▸ **Exercise goal**
Set down the lines of the data exactly, starting at the first and stopping after the line containing "在炎热的环境下其实游览的性质".

▸ **Material provided**
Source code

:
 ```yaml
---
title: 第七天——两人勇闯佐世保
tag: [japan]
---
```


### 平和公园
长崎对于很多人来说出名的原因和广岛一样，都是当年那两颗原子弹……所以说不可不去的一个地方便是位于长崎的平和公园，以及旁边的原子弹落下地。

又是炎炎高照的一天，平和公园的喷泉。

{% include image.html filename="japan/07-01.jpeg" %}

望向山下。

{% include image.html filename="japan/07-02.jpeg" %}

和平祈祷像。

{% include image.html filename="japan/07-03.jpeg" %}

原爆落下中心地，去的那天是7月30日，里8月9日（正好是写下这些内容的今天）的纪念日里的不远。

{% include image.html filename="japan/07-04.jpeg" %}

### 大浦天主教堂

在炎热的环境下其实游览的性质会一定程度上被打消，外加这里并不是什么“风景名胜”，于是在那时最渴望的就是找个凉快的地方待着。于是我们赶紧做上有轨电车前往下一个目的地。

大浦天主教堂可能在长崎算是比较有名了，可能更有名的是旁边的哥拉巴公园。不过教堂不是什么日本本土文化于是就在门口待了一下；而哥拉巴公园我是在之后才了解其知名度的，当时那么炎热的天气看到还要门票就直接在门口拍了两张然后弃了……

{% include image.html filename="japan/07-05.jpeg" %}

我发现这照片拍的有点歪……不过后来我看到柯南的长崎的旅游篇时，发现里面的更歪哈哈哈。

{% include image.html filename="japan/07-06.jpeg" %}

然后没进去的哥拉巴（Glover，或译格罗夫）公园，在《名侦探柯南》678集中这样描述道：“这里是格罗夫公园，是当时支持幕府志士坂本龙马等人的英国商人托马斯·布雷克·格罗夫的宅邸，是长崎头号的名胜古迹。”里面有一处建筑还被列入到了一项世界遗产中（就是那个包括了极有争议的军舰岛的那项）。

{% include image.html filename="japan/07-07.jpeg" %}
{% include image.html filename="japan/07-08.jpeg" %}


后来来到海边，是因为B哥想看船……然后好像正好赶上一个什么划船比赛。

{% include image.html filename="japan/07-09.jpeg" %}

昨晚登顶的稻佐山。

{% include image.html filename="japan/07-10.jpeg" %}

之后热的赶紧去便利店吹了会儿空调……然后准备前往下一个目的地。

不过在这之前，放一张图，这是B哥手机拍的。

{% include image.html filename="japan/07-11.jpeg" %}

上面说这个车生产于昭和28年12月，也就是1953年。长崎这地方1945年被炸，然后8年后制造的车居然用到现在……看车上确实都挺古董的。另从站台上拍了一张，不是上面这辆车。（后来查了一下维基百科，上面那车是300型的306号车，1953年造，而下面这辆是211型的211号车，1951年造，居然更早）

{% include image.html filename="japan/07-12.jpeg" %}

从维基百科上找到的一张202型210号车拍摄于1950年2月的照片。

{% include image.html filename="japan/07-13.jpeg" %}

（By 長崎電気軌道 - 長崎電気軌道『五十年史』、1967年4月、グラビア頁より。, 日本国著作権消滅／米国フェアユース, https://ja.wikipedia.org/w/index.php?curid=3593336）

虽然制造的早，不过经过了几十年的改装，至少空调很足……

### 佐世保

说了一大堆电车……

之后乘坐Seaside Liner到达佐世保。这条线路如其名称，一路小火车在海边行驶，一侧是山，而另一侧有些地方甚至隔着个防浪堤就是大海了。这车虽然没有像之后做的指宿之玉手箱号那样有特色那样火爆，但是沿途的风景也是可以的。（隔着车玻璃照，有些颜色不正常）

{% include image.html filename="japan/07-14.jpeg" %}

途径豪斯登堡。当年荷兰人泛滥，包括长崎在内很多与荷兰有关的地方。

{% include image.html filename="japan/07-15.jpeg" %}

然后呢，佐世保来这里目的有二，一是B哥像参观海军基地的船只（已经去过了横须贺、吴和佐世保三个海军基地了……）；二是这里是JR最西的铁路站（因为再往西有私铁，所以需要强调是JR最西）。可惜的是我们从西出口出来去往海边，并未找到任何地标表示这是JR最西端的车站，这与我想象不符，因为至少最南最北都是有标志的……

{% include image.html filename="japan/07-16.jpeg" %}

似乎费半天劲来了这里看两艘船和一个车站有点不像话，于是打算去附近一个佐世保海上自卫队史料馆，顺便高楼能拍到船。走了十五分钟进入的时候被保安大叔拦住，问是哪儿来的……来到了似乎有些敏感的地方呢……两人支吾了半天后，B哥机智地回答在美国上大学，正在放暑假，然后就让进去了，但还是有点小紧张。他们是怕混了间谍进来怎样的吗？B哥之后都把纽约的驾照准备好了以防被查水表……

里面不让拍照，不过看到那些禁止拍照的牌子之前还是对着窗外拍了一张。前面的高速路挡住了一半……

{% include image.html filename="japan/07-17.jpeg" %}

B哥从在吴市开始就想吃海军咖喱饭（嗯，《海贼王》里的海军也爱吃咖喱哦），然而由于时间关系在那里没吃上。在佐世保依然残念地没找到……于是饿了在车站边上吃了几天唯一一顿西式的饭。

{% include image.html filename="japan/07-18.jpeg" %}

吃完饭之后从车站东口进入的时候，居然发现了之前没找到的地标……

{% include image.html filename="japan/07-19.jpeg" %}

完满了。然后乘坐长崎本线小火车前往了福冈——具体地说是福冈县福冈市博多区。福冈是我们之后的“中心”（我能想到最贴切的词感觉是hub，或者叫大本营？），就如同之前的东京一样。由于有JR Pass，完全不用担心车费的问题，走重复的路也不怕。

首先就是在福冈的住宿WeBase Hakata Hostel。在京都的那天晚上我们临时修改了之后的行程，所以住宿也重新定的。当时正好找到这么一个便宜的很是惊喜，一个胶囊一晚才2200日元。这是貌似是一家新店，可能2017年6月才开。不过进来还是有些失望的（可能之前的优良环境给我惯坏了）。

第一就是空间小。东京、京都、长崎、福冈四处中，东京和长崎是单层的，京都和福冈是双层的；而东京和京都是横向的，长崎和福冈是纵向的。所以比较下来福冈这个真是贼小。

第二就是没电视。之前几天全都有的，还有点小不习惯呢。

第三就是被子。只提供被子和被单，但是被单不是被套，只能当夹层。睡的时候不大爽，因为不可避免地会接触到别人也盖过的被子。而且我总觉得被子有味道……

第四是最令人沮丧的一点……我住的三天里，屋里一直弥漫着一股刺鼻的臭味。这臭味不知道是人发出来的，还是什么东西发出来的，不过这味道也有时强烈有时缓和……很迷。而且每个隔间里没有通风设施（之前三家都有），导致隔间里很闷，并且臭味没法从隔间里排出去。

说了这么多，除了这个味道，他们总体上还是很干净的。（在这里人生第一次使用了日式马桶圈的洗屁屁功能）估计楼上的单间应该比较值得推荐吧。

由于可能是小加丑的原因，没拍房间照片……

▸ **Response to this exercise**
Source code

:
 ```yaml
---
title: 第七天——两人勇闯佐世保
tag: [japan]
---
```


### 平和公园
长崎对于很多人来说出名的原因和广岛一样，都是当年那两颗原子弹……所以说不可不去的一个地方便是位于长崎的平和公园，以及旁边的原子弹落下地。

又是炎炎高照的一天，平和公园的喷泉。

{% include image.html filename="japan/07-01.jpeg" %}

望向山下。

{% include image.html filename="japan/07-02.jpeg" %}

和平祈祷像。

{% include image.html filename="japan/07-03.jpeg" %}

原爆落下中心地，去的那天是7月30日，里8月9日（正好是写下这些内容的今天）的纪念日里的不远。

{% include image.html filename="japan/07-04.jpeg" %}

### 大浦天主教堂

在炎热的环境下其实游览的性质会一定程度上被打消，外加这里并不是什么“风景名胜”，于是在那时最渴望的就是找个凉快的地方待着。于是我们赶紧做上有轨电车前往下一个目的地。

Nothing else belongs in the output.